I am a newbie at Topology and I didn't took the homotopy theory course. Sorry for that, but I need to know some facts about this paper ("Van Kampen Theorems for Diagrams of Spaces", authors R. Brown & J.-L. Loday, appearing in "Topology" vol. 26 No 3, pages 311-335, 1987)
(1) what are these fibres?
(2) how to prove the claim?
Thanks

Hi,
I think you need to work on your homotopy theory, particularly the notion of homotopy fibre. The following reference might be helpful, once you have done that!
Gilbert, N.D. "On the fundamental $\rm cat^ n$-group of an $n$-cube of spaces". In "Algebraic topology, Barcelona, 1986", Lecture Notes in Math., Volume 1298. Springer, Berlin (1987), 124--139.
You should compare this with the paper you reference as [20] and also with the Appendix to the paper you quote.
Some background to the related notion of triad groups is in J.F. Adams "Student's guide to algebraic topology".

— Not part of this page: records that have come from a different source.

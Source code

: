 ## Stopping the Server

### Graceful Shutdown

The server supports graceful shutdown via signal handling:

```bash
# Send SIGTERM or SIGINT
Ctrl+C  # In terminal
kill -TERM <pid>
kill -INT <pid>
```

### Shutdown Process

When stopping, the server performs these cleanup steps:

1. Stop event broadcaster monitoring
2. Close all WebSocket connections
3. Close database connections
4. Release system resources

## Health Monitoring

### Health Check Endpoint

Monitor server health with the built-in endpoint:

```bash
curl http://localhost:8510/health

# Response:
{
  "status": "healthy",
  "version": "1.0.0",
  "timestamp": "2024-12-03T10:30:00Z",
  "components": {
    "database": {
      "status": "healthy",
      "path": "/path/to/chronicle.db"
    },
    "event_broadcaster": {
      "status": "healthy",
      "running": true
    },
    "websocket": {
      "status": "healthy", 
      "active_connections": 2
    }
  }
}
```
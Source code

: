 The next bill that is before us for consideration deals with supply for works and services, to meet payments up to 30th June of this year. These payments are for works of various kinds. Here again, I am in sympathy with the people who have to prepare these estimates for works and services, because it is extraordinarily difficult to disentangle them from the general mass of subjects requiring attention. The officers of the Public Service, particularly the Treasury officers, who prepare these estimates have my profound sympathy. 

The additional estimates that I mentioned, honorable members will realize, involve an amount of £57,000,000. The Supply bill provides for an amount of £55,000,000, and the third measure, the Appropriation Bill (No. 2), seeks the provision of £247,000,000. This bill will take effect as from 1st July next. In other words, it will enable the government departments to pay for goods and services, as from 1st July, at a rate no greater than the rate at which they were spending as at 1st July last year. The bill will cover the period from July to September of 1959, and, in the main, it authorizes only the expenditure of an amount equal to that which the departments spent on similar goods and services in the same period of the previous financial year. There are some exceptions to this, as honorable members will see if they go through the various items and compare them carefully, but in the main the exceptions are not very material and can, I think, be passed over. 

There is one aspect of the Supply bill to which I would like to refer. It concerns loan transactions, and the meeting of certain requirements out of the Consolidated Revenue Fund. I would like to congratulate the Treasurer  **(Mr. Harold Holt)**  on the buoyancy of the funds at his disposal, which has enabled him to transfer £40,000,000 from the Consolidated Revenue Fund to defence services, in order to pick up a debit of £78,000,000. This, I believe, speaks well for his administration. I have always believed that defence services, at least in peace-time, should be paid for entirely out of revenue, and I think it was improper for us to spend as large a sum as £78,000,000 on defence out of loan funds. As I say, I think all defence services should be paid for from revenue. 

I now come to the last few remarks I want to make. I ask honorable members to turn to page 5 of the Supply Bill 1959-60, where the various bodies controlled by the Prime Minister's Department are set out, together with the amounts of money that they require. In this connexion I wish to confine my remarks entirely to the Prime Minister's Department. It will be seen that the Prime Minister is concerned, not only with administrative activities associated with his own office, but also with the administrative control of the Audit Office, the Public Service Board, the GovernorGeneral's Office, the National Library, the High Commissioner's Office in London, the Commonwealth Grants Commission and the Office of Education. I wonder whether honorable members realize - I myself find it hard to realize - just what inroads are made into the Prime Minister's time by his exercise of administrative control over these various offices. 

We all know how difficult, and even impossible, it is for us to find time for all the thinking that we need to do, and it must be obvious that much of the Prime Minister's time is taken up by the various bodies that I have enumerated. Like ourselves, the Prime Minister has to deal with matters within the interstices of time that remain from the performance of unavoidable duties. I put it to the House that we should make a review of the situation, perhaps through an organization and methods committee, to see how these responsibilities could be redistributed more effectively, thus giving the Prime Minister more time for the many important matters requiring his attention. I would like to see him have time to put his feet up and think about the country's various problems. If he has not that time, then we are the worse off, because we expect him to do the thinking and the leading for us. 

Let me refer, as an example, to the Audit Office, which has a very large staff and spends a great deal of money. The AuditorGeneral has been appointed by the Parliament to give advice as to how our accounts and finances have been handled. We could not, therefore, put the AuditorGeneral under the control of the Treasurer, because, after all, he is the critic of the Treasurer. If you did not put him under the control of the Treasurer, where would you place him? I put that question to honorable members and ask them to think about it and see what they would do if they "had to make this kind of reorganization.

The fact that the axioms for a crossed square are "right" is because of the equivalence of crossed squares with cat$^2$-groups, and that is non trivial, though the case of dimension $n$ has also been proved by G. Ellis and R. Steiner. JPAA 1987.
See also
R. Brown ``Computing homotopy types using crossed $n$-cubes of groups'', Adams Memorial Symposium on Algebraic Topology, Vol 1, edited N. Ray and G Walker, Cambridge University Press, 1992, 187-210.
which is available as [74] on my publication list.
There is on my preprint list pdf files of various presentations giving background.
This is not an easy area, but it is also one which not many know about, and there is surely a lot more that can be done. If you email me, I can give you some more notes on the basic algebra.
All this links with classical work on $n$-ad homotopy groups, but in some sense puts them all together and via the van Kampen theorem in the paper you quote allows for new nonabelian colimit calculations in homotopy theory. A bibiliography on the non abelian tensor product, a notion which arose from considering pushouts of crossed squares, has now 131 items, mainly by group theorists.